EStG § 10 Abs. 3 Nr. 2 S. 2 Buchst. a, § 3 Nrn. 39, 62 S. 1; SGB IV § 8 Abs. 1 Nr. 1; SGB V § 249b; SGB VI § 5 Abs. 4 Nr. 1, § 76b Abs. 4, § 172 Abs. 3

 

Verfahrensgang

Hessisches FG (Urteil vom 05.01.2006; Aktenzeichen 1 K 1114/02; EFG 2006, 560)

 

Tatbestand

I. Die Kläger und Revisionsbeklagten (Kläger) wurden als Ehegatten für das Streitjahr 2000 zur Einkommensteuer zusammenveranlagt. Die Klägerin erzielte Einkünfte aus Gewerbebetrieb. Zudem war sie bei dem als Handelsvertreter gleichfalls gewerblich tätigen Kläger mit einem Arbeitslohn von monatlich 630 DM geringfügig beschäftigt. Aufgrund dieses Arbeitsverhältnisses entrichtete der Kläger in seiner Eigenschaft als Arbeitgeber pauschalierte Beiträge zur gesetzlichen Krankenversicherung und zur gesetzlichen Rentenversicherung.

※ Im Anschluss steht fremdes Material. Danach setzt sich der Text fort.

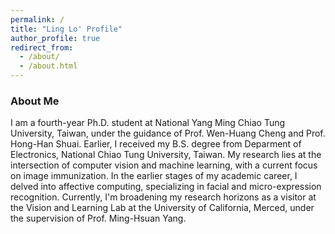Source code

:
 ```yaml
---
permalink: /
title: "Ling Lo' Profile"
author_profile: true
redirect_from: 
  - /about/
  - /about.html
---
```

### About Me
I am a fourth-year Ph.D. student at National Yang Ming Chiao Tung University, Taiwan, under the guidance of Prof. Wen-Huang Cheng and Prof. Hong-Han Shuai. Earlier, I received my B.S. degree from Deparment of Electronics, National Chiao Tung University, Taiwan. 
My research lies at the intersection of computer vision and machine learning, with a current focus on image immunization. In the earlier stages of my academic career, I delved into affective computing, specializing in facial and micro-expression recognition.
Currently, I'm broadening my research horizons as a visitor at the Vision and Learning Lab at the University of California, Merced, under the supervision of Prof. Ming-Hsuan Yang.

[Email]: linglo.ee08@nycu.edu.tw
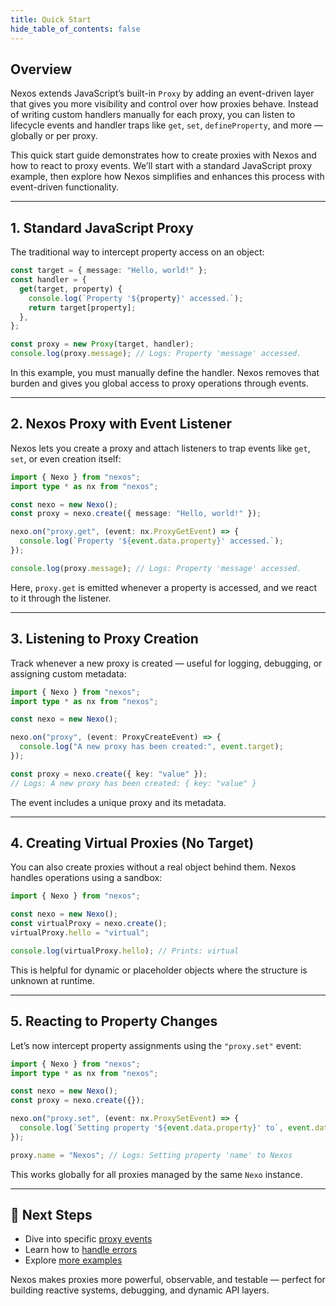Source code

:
 ```yaml
---
title: Quick Start
hide_table_of_contents: false
---
```


## Overview

Nexos extends JavaScript’s built-in `Proxy` by adding an event-driven layer that gives you more visibility and control over how proxies behave. Instead of writing custom handlers manually for each proxy, you can listen to lifecycle events and handler traps like `get`, `set`, `defineProperty`, and more — globally or per proxy.

This quick start guide demonstrates how to create proxies with Nexos and how to react to proxy events. We’ll start with a standard JavaScript proxy example, then explore how Nexos simplifies and enhances this process with event-driven functionality.

---

## 1. Standard JavaScript Proxy

The traditional way to intercept property access on an object:

```typescript
const target = { message: "Hello, world!" };
const handler = {
  get(target, property) {
    console.log(`Property '${property}' accessed.`);
    return target[property];
  },
};

const proxy = new Proxy(target, handler);
console.log(proxy.message); // Logs: Property 'message' accessed.
```

In this example, you must manually define the handler. Nexos removes that burden and gives you global access to proxy operations through events.

---

## 2. Nexos Proxy with Event Listener

Nexos lets you create a proxy and attach listeners to trap events like `get`, `set`, or even creation itself:

```typescript
import { Nexo } from "nexos";
import type * as nx from "nexos";

const nexo = new Nexo();
const proxy = nexo.create({ message: "Hello, world!" });

nexo.on("proxy.get", (event: nx.ProxyGetEvent) => {
  console.log(`Property '${event.data.property}' accessed.`);
});

console.log(proxy.message); // Logs: Property 'message' accessed.
```

Here, `proxy.get` is emitted whenever a property is accessed, and we react to it through the listener.

---

## 3. Listening to Proxy Creation

Track whenever a new proxy is created — useful for logging, debugging, or assigning custom metadata:

```typescript
import { Nexo } from "nexos";
import type * as nx from "nexos";

const nexo = new Nexo();

nexo.on("proxy", (event: ProxyCreateEvent) => {
  console.log("A new proxy has been created:", event.target);
});

const proxy = nexo.create({ key: "value" });
// Logs: A new proxy has been created: { key: "value" }
```

The event includes a unique proxy and its metadata.

---

## 4. Creating Virtual Proxies (No Target)

You can also create proxies without a real object behind them. Nexos handles operations using a sandbox:

```typescript
import { Nexo } from "nexos";

const nexo = new Nexo();
const virtualProxy = nexo.create();
virtualProxy.hello = "virtual";

console.log(virtualProxy.hello); // Prints: virtual
```

This is helpful for dynamic or placeholder objects where the structure is unknown at runtime.

---

## 5. Reacting to Property Changes

Let’s now intercept property assignments using the `"proxy.set"` event:

```typescript
import { Nexo } from "nexos";
import type * as nx from "nexos";

const nexo = new Nexo();
const proxy = nexo.create({});

nexo.on("proxy.set", (event: nx.ProxySetEvent) => {
  console.log(`Setting property '${event.data.property}' to`, event.data.value);
});

proxy.name = "Nexos"; // Logs: Setting property 'name' to Nexos
```

This works globally for all proxies managed by the same `Nexo` instance.

---

## 🚀 Next Steps

- Dive into specific [proxy events](./examples/proxy-events)
- Learn how to [handle errors](./examples/basics/error-handling)
- Explore [more examples](./examples)

Nexos makes proxies more powerful, observable, and testable — perfect for building reactive systems, debugging, and dynamic API layers.
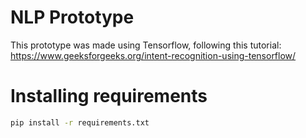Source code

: # NLP Prototype

This prototype was made using Tensorflow, following this tutorial: https://www.geeksforgeeks.org/intent-recognition-using-tensorflow/

# Installing requirements
```sh
pip install -r requirements.txt
```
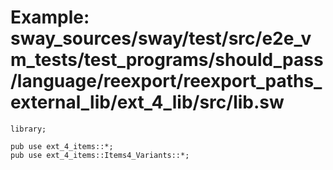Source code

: # Example: sway_sources/sway/test/src/e2e_vm_tests/test_programs/should_pass/language/reexport/reexport_paths_external_lib/ext_4_lib/src/lib.sw

```sway
library;

pub use ext_4_items::*;
pub use ext_4_items::Items4_Variants::*;

```
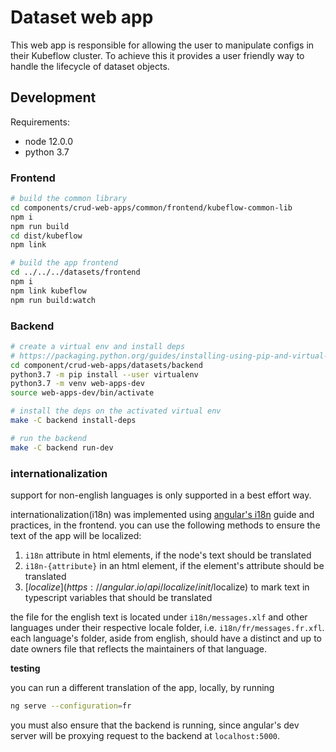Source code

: # Dataset web app

This web app is responsible for allowing the user to manipulate configs in their Kubeflow cluster. To achieve this it provides a user friendly way to handle the lifecycle of dataset objects.

## Development

Requirements:
* node 12.0.0
* python 3.7

### Frontend

```bash
# build the common library
cd components/crud-web-apps/common/frontend/kubeflow-common-lib
npm i
npm run build
cd dist/kubeflow
npm link

# build the app frontend
cd ../../../datasets/frontend
npm i
npm link kubeflow
npm run build:watch
```

### Backend
```bash
# create a virtual env and install deps
# https://packaging.python.org/guides/installing-using-pip-and-virtual-environments/
cd component/crud-web-apps/datasets/backend
python3.7 -m pip install --user virtualenv
python3.7 -m venv web-apps-dev
source web-apps-dev/bin/activate

# install the deps on the activated virtual env
make -C backend install-deps

# run the backend
make -C backend run-dev
```

### internationalization
support for non-english languages is only supported in a best effort way.

internationalization(i18n) was implemented using [angular's i18n](https://angular.io/guide/i18n)
guide and practices, in the frontend. you can use the following methods to
ensure the text of the app will be localized:
1. `i18n` attribute in html elements, if the node's text should be translated
2. `i18n-{attribute}` in an html element, if the element's attribute should be
   translated
3. [$localize](https://angular.io/api/localize/init/$localize) to mark text in
   typescript variables that should be translated

the file for the english text is located under `i18n/messages.xlf` and other
languages under their respective locale folder, i.e. `i18n/fr/messages.fr.xfl`.
each language's folder, aside from english, should have a distinct and up to
date owners file that reflects the maintainers of that language.

**testing**

you can run a different translation of the app, locally, by running
```bash
ng serve --configuration=fr
```

you must also ensure that the backend is running, since angular's dev server
will be proxying request to the backend at `localhost:5000`.
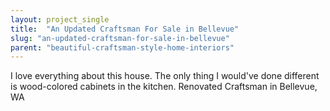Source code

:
 ```yaml
---
layout: project_single
title:  "An Updated Craftsman For Sale in Bellevue"
slug: "an-updated-craftsman-for-sale-in-bellevue"
parent: "beautiful-craftsman-style-home-interiors"
---
```

I love everything about this house. The only thing I would've done different is wood-colored cabinets in the kitchen. Renovated Craftsman in Bellevue, WA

Der Beklagte und Revisionskläger (das Finanzamt --FA--) vertrat die Auffassung, dass diese Beiträge zu den nach § 3 Nr. 62 des Einkommensteuergesetzes (EStG) steuerfreien Ausgaben des Arbeitgebers für die Zukunftssicherung des Arbeitnehmers gehörten. Er kürzte daher den gemeinsamen Vorwegabzug der Kläger nach § 10 Abs. 3 Nr. 2 Satz 2 EStG (in der bis zum Veranlagungszeitraum 2004 geltenden Fassung --a.F.--) um 1 209 DM (das sind 16 v.H. des Arbeitslohns der Klägerin). Der Einspruch, mit dem die Kläger geltend machten, dass der Klägerin aus den Zahlungen des Arbeitgebers letztlich kein Vorteil erwachsen sei, blieb erfolglos.

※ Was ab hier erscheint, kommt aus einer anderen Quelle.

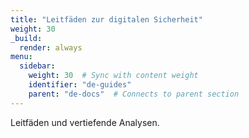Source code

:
 ```yaml
---
title: "Leitfäden zur digitalen Sicherheit"
weight: 30
_build:
  render: always
menu:
  sidebar:
    weight: 30  # Sync with content weight
    identifier: "de-guides"
    parent: "de-docs"  # Connects to parent section
---
```

Leitfäden und vertiefende Analysen.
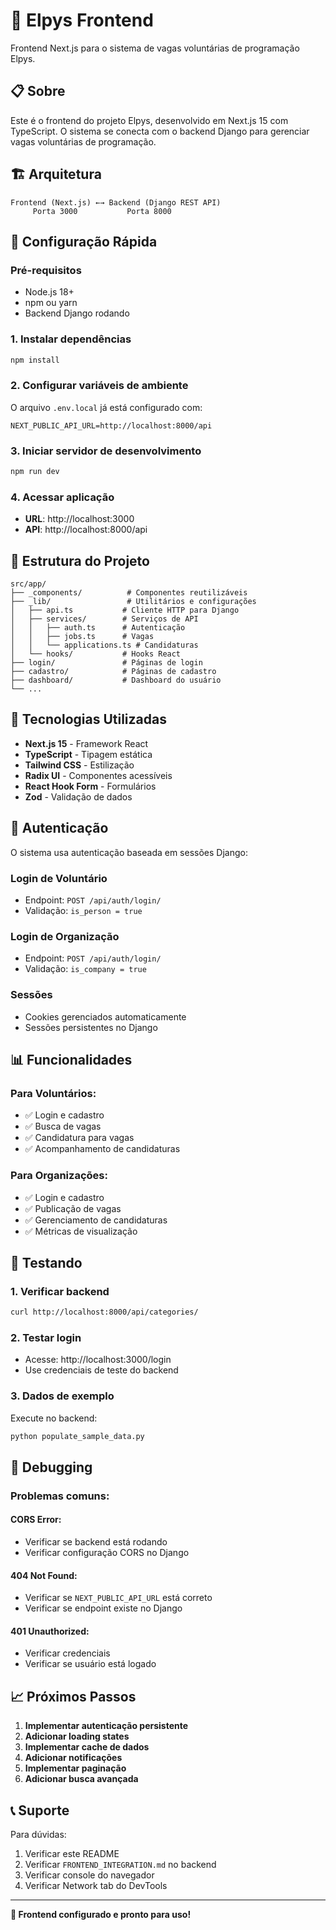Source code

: # 🚀 Elpys Frontend

Frontend Next.js para o sistema de vagas voluntárias de programação Elpys.

## 📋 Sobre

Este é o frontend do projeto Elpys, desenvolvido em Next.js 15 com TypeScript. O sistema se conecta com o backend Django para gerenciar vagas voluntárias de programação.

## 🏗️ Arquitetura

```
Frontend (Next.js) ←→ Backend (Django REST API)
     Porta 3000           Porta 8000
```

## 🚀 Configuração Rápida

### **Pré-requisitos**
- Node.js 18+
- npm ou yarn
- Backend Django rodando

### **1. Instalar dependências**
```bash
npm install
```

### **2. Configurar variáveis de ambiente**
O arquivo `.env.local` já está configurado com:
```env
NEXT_PUBLIC_API_URL=http://localhost:8000/api
```

### **3. Iniciar servidor de desenvolvimento**
```bash
npm run dev
```

### **4. Acessar aplicação**
- **URL**: http://localhost:3000
- **API**: http://localhost:8000/api

## 📁 Estrutura do Projeto

```
src/app/
├── _components/          # Componentes reutilizáveis
├── _lib/                 # Utilitários e configurações
│   ├── api.ts           # Cliente HTTP para Django
│   ├── services/        # Serviços de API
│   │   ├── auth.ts      # Autenticação
│   │   ├── jobs.ts      # Vagas
│   │   └── applications.ts # Candidaturas
│   └── hooks/           # Hooks React
├── login/               # Páginas de login
├── cadastro/            # Páginas de cadastro
├── dashboard/           # Dashboard do usuário
└── ...
```

## 🔧 Tecnologias Utilizadas

- **Next.js 15** - Framework React
- **TypeScript** - Tipagem estática
- **Tailwind CSS** - Estilização
- **Radix UI** - Componentes acessíveis
- **React Hook Form** - Formulários
- **Zod** - Validação de dados

## 🔐 Autenticação

O sistema usa autenticação baseada em sessões Django:

### **Login de Voluntário**
- Endpoint: `POST /api/auth/login/`
- Validação: `is_person = true`

### **Login de Organização**
- Endpoint: `POST /api/auth/login/`
- Validação: `is_company = true`

### **Sessões**
- Cookies gerenciados automaticamente
- Sessões persistentes no Django

## 📊 Funcionalidades

### **Para Voluntários:**
- ✅ Login e cadastro
- ✅ Busca de vagas
- ✅ Candidatura para vagas
- ✅ Acompanhamento de candidaturas

### **Para Organizações:**
- ✅ Login e cadastro
- ✅ Publicação de vagas
- ✅ Gerenciamento de candidaturas
- ✅ Métricas de visualização

## 🧪 Testando

### **1. Verificar backend**
```bash
curl http://localhost:8000/api/categories/
```

### **2. Testar login**
- Acesse: http://localhost:3000/login
- Use credenciais de teste do backend

### **3. Dados de exemplo**
Execute no backend:
```bash
python populate_sample_data.py
```

## 🐛 Debugging

### **Problemas comuns:**

#### **CORS Error:**
- Verificar se backend está rodando
- Verificar configuração CORS no Django

#### **404 Not Found:**
- Verificar se `NEXT_PUBLIC_API_URL` está correto
- Verificar se endpoint existe no Django

#### **401 Unauthorized:**
- Verificar credenciais
- Verificar se usuário está logado

## 📈 Próximos Passos

1. **Implementar autenticação persistente**
2. **Adicionar loading states**
3. **Implementar cache de dados**
4. **Adicionar notificações**
5. **Implementar paginação**
6. **Adicionar busca avançada**

## 📞 Suporte

Para dúvidas:
1. Verificar este README
2. Verificar `FRONTEND_INTEGRATION.md` no backend
3. Verificar console do navegador
4. Verificar Network tab do DevTools

---

**🎉 Frontend configurado e pronto para uso!**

Das Finanzgericht (FG) hat der Klage mit den in Entscheidungen der Finanzgerichte 2006, 560 veröffentlichten Gründen stattgegeben.

Mit der Revision macht das FA geltend, aus den vom Arbeitgeber gezahlten Pauschalbeiträgen könnten sich Auswirkungen auf die für einen Anspruch auf Rentenzahlung zu erfüllenden Wartezeiten ergeben. Zudem werde bei der Rentenberechnung ein Zuschlag an Entgeltpunkten berücksichtigt, der zu einem --wenn auch nur geringen-- Leistungsanspruch führe. Die Höhe der erworbenen Ansprüche sei nach dem Wortlaut der gesetzlichen Regelung indessen unerheblich.

Das FA beantragt, das Urteil der Vorinstanz aufzuheben und die Klage abzuweisen.

Die Kläger beantragen, die Revision zurückzuweisen.

 

Entscheidungsgründe

II. Die Revision ist begründet. Die Vorentscheidung ist aufzuheben und die Sache an das FG zur anderweitigen Verhandlung und Entscheidung zurückzuverweisen (§ 126 Abs. 3 Satz 1 Nr. 2 der Finanzgerichtsordnung --FGO--). Ob der Vorwegabzug im Hinblick auf den Arbeitslohn der Klägerin aus dem geringfügigen Beschäftigungsverhältnis zu kürzen ist, kann anhand der im ersten Rechtsgang getroffenen Feststellungen nicht abschließend entschieden werden.

1. Nach § 10 Abs. 3 Nr. 2 Satz 1 EStG a.F. steht zusammenveranlagten Ehegatten für so genannte Vorsorgeaufwendungen (§ 10 Abs. 2 Satz 1 EStG) als Höchstbetrag ein Vorwegabzug von 12 000 DM (im Streitjahr; später: 6 136 €) zu. Der Vorwegabzug ist gemäß Satz 2 Buchst. a dieser Vorschrift um 16 v.H. der Summe der Einnahmen aus nichtselbständiger Arbeit i.S. des § 19 EStG --ohne Versorgungsbezüge i.S. des § 19 Abs. 2 EStG-- zu kürzen, wenn für die Zukunftssicherung des Steuerpflichtigen Leistungen i.S. des § 3 Nr. 62 EStG erbracht werden; gleiches gilt, wenn der Steuerpflichtige --im Streitfall nicht einschlägig-- zum Personenkreis des § 10c Abs. 3 Nr. 1 oder 2 EStG gehört. Nach § 3 Nr. 62 Satz 1 EStG sind Ausgaben des Arbeitgebers für die Zukunftssicherung des Arbeitnehmers steuerfrei, soweit der Arbeitgeber dazu nach sozialversicherungsrechtlichen oder anderen gesetzlichen Vorschriften oder nach einer auf gesetzlicher Ermächtigung beruhenden Bestimmung verpflichtet ist.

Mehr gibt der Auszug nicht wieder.